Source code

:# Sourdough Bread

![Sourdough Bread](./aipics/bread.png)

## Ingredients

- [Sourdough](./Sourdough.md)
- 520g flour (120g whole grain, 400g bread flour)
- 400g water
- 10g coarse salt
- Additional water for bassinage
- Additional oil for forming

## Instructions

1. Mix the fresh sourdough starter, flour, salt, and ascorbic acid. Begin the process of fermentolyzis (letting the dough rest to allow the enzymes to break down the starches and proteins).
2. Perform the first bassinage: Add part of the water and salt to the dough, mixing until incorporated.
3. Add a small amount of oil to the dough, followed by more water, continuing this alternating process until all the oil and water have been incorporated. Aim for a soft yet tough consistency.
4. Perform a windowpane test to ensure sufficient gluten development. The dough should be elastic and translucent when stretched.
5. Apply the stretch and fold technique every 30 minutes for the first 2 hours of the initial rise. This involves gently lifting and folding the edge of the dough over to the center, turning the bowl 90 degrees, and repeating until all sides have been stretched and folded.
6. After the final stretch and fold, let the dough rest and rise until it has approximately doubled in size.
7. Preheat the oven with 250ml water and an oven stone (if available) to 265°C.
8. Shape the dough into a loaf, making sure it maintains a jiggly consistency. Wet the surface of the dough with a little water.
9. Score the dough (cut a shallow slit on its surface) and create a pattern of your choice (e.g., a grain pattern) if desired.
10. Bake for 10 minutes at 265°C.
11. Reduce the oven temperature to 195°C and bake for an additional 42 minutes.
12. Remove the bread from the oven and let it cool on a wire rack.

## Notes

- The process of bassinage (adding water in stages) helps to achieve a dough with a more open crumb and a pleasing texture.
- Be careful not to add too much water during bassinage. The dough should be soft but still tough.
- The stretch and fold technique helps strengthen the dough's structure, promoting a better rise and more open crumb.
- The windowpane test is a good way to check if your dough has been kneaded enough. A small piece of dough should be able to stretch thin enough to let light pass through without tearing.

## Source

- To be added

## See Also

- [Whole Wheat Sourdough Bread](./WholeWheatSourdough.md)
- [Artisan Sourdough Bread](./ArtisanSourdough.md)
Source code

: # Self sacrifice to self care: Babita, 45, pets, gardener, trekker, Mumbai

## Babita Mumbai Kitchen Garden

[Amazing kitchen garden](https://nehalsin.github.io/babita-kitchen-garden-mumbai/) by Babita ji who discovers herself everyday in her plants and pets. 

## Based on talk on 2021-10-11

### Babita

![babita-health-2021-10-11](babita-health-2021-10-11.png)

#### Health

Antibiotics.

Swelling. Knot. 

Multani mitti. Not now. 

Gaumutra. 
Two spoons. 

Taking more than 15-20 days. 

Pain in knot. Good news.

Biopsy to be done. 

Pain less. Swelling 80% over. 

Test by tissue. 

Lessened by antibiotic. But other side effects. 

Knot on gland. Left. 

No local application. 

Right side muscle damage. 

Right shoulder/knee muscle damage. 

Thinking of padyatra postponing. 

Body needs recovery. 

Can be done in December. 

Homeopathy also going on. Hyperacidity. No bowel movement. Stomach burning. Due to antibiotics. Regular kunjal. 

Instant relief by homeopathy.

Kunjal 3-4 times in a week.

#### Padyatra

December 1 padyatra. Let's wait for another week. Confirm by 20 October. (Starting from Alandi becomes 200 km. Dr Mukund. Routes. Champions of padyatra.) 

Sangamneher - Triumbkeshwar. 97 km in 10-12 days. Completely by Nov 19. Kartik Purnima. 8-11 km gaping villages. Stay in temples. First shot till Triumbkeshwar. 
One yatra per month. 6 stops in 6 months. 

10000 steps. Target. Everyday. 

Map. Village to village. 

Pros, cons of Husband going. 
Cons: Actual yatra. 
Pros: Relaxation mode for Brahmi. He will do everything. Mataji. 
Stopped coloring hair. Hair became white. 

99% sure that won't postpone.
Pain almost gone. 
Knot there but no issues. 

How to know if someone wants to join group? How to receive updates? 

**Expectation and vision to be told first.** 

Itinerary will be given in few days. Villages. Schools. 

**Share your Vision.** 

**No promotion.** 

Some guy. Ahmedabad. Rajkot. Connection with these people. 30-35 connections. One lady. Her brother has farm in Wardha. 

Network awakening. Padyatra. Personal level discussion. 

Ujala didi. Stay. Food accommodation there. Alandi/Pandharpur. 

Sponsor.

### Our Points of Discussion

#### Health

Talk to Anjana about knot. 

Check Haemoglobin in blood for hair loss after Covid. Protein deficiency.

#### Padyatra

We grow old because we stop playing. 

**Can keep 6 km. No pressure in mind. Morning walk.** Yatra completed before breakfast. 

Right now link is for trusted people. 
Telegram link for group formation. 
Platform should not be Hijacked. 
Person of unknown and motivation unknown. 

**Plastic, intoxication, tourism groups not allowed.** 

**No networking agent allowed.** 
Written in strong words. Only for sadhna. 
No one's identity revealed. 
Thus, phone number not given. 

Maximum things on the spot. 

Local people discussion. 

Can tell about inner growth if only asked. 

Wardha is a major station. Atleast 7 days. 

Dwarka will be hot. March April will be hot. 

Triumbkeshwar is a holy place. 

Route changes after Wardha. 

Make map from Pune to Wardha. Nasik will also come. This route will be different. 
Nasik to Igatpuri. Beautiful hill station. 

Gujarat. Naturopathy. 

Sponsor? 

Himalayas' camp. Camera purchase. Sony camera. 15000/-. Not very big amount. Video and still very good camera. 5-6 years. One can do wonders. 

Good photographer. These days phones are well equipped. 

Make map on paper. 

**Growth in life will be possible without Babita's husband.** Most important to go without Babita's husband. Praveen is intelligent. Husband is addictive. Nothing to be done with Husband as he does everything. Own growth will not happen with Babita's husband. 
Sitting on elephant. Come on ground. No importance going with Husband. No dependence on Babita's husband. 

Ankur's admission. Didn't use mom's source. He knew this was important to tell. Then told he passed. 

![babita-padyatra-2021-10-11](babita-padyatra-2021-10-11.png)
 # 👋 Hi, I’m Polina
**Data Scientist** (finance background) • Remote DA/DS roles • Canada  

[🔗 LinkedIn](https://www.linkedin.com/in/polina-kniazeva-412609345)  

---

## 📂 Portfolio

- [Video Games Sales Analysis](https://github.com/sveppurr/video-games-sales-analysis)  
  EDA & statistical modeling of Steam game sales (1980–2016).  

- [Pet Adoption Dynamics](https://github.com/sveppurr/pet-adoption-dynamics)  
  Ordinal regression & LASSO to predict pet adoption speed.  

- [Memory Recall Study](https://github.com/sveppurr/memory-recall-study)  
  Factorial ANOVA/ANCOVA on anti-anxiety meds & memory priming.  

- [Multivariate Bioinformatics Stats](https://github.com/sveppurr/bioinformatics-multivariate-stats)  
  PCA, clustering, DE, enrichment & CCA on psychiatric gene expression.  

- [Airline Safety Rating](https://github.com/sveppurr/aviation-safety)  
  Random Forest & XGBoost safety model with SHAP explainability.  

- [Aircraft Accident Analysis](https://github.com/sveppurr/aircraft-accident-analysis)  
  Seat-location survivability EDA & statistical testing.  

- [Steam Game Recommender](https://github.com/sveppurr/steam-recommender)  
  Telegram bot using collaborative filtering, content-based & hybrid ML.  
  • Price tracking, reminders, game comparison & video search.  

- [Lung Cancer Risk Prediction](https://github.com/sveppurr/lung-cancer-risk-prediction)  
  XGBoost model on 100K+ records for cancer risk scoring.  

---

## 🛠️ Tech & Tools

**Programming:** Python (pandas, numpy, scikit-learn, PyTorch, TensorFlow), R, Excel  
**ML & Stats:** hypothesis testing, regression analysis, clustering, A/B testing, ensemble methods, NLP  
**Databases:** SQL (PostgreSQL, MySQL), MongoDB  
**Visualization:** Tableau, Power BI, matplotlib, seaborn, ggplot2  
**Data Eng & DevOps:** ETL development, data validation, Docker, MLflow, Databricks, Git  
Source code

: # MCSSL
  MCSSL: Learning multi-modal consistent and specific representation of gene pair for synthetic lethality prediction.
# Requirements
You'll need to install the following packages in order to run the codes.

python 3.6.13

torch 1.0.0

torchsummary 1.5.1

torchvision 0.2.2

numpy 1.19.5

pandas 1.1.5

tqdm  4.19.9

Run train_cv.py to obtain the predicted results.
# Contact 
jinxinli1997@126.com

### EXERCISE DETAILS
Reproduce word for word the material above, beginning with the line that contains "One yatra per month. 6 stops in 6 months." and ending with the line that contains "Maximum things on the spot.".

### SOLUTION TO THE PROBLEM
One yatra per month. 6 stops in 6 months. 

10000 steps. Target. Everyday. 

Map. Village to village. 

Pros, cons of Husband going. 
Cons: Actual yatra. 
Pros: Relaxation mode for Brahmi. He will do everything. Mataji. 
Stopped coloring hair. Hair became white. 

99% sure that won't postpone.
Pain almost gone. 
Knot there but no issues. 

How to know if someone wants to join group? How to receive updates? 

**Expectation and vision to be told first.** 

Itinerary will be given in few days. Villages. Schools. 

**Share your Vision.** 

**No promotion.** 

Some guy. Ahmedabad. Rajkot. Connection with these people. 30-35 connections. One lady. Her brother has farm in Wardha. 

Network awakening. Padyatra. Personal level discussion. 

Ujala didi. Stay. Food accommodation there. Alandi/Pandharpur. 

Sponsor.

### Our Points of Discussion

#### Health

Talk to Anjana about knot. 

Check Haemoglobin in blood for hair loss after Covid. Protein deficiency.

#### Padyatra

We grow old because we stop playing. 

**Can keep 6 km. No pressure in mind. Morning walk.** Yatra completed before breakfast. 

Right now link is for trusted people. 
Telegram link for group formation. 
Platform should not be Hijacked. 
Person of unknown and motivation unknown. 

**Plastic, intoxication, tourism groups not allowed.** 

**No networking agent allowed.** 
Written in strong words. Only for sadhna. 
No one's identity revealed. 
Thus, phone number not given. 

Maximum things on the spot. 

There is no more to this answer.